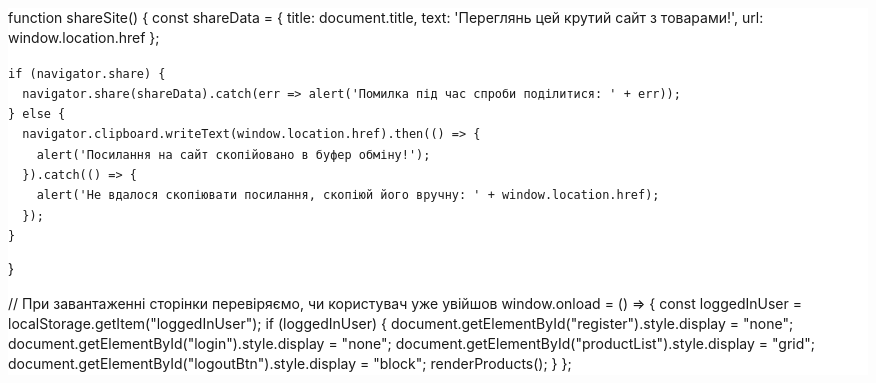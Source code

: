   function shareSite() {
    const shareData = {
      title: document.title,
      text: 'Переглянь цей крутий сайт з товарами!',
      url: window.location.href
    };

    if (navigator.share) {
      navigator.share(shareData).catch(err => alert('Помилка під час спроби поділитися: ' + err));
    } else {
      navigator.clipboard.writeText(window.location.href).then(() => {
        alert('Посилання на сайт скопійовано в буфер обміну!');
      }).catch(() => {
        alert('Не вдалося скопіювати посилання, скопіюй його вручну: ' + window.location.href);
      });
    }
  }

  // При завантаженні сторінки перевіряємо, чи користувач уже увійшов
  window.onload = () => {
    const loggedInUser = localStorage.getItem("loggedInUser");
    if (loggedInUser) {
      document.getElementById("register").style.display = "none";
      document.getElementById("login").style.display = "none";
      document.getElementById("productList").style.display = "grid";
      document.getElementById("logoutBtn").style.display = "block";
      renderProducts();
    }
  };
</script>

</body>
</html>
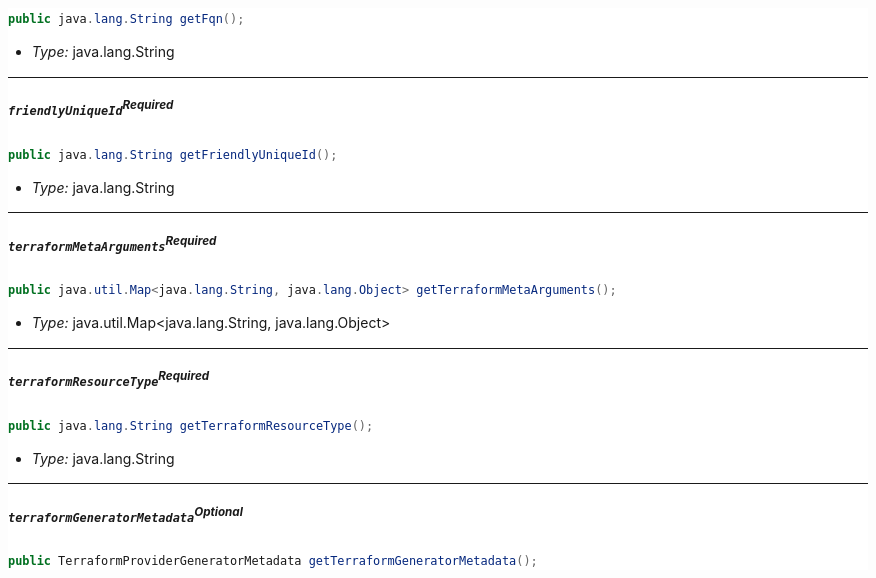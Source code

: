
 ```java
public java.lang.String getFqn();
```

- *Type:* java.lang.String

---

##### `friendlyUniqueId`<sup>Required</sup> <a name="friendlyUniqueId" id="rhizo-co-terraform-provider-oci.dataOciComputeCloudAtCustomerCccInfrastructure.DataOciComputeCloudAtCustomerCccInfrastructure.property.friendlyUniqueId"></a>

```java
public java.lang.String getFriendlyUniqueId();
```

- *Type:* java.lang.String

---

##### `terraformMetaArguments`<sup>Required</sup> <a name="terraformMetaArguments" id="rhizo-co-terraform-provider-oci.dataOciComputeCloudAtCustomerCccInfrastructure.DataOciComputeCloudAtCustomerCccInfrastructure.property.terraformMetaArguments"></a>

```java
public java.util.Map<java.lang.String, java.lang.Object> getTerraformMetaArguments();
```

- *Type:* java.util.Map<java.lang.String, java.lang.Object>

---

##### `terraformResourceType`<sup>Required</sup> <a name="terraformResourceType" id="rhizo-co-terraform-provider-oci.dataOciComputeCloudAtCustomerCccInfrastructure.DataOciComputeCloudAtCustomerCccInfrastructure.property.terraformResourceType"></a>

```java
public java.lang.String getTerraformResourceType();
```

- *Type:* java.lang.String

---

##### `terraformGeneratorMetadata`<sup>Optional</sup> <a name="terraformGeneratorMetadata" id="rhizo-co-terraform-provider-oci.dataOciComputeCloudAtCustomerCccInfrastructure.DataOciComputeCloudAtCustomerCccInfrastructure.property.terraformGeneratorMetadata"></a>

```java
public TerraformProviderGeneratorMetadata getTerraformGeneratorMetadata();
```
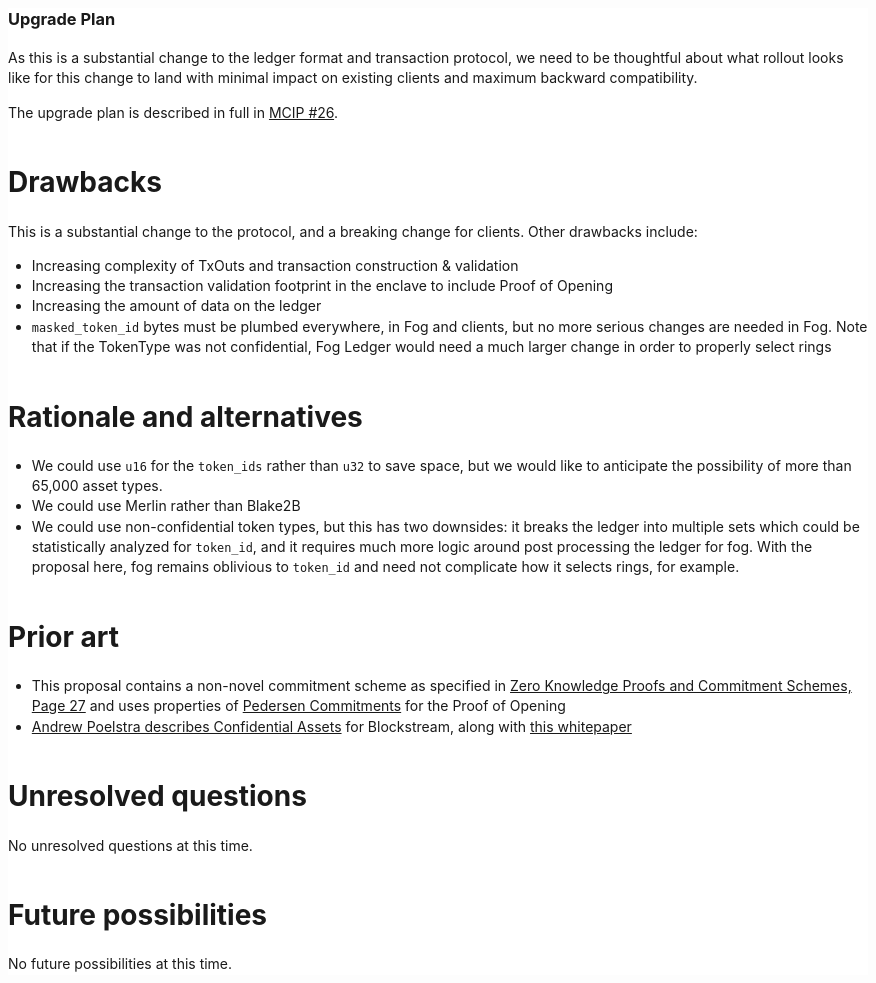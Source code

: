 ### Upgrade Plan

As this is a substantial change to the ledger format and transaction protocol, we need to be thoughtful about what rollout looks like for this change to land with minimal impact on existing clients and maximum backward compatibility.

The upgrade plan is described in full in [MCIP #26](https://github.com/mobilecoinfoundation/mcips/blob/main/text/0026-block-version-based-protocol-evolution.md).

# Drawbacks
[drawbacks]: #drawbacks

This is a substantial change to the protocol, and a breaking change for clients. Other drawbacks include:

- Increasing complexity of TxOuts and transaction construction & validation
- Increasing the transaction validation footprint in the enclave to include Proof of Opening
- Increasing the amount of data on the ledger
- `masked_token_id` bytes must be plumbed everywhere, in Fog and clients, but no more serious changes are needed in Fog. Note that if the TokenType was not confidential, Fog Ledger would need a much larger change in order to properly select rings

# Rationale and alternatives
[rationale-and-alternatives]: #rationale-and-alternatives

- We could use `u16` for the `token_ids` rather than `u32` to save space, but we would like to anticipate the possibility of more than 65,000 asset types. 
- We could use Merlin rather than Blake2B
- We could use non-confidential token types, but this has two downsides: it breaks the ledger into multiple sets which could be statistically analyzed for `token_id`, and it requires much more logic around post processing the ledger for fog. With the proposal here, fog remains oblivious to `token_id` and need not complicate how it selects rings, for example.

# Prior art
[prior-art]: #prior-art

- This proposal contains a non-novel commitment scheme as specified in [Zero Knowledge Proofs and Commitment Schemes, Page 27](https://www.cs.purdue.edu/homes/ninghui/courses/555_Spring12/handouts/555_Spring12_topic23.pdf) and uses properties of [Pedersen Commitments](https://www.cs.cornell.edu/courses/cs754/2001fa/129.PDF) for the Proof of Opening
- [Andrew Poelstra describes Confidential Assets](https://blog.blockstream.com/en-blockstream-releases-elements-confidential-assets/) for Blockstream, along with [this whitepaper](https://blockstream.com/bitcoin17-final41.pdf)

# Unresolved questions
[unresolved-questions]: #unresolved-questions

No unresolved questions at this time.

# Future possibilities
[future-possibilities]: #future-possibilities

No future possibilities at this time.



[summary]: #summary
[motivation]: #motivation
[guide-level-explanation]: #guide-level-explanation
[reference-level-explanation]: #reference-level-explanation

==*==

#### WORK TASK
Exactly reproduce the lines of the entries above, from the one containing "[guide-level-explanation]: #guide-level-explanation" to the very last, and no others.

#### EXPECTED ANSWER
[guide-level-explanation]: #guide-level-explanation
[reference-level-explanation]: #reference-level-explanation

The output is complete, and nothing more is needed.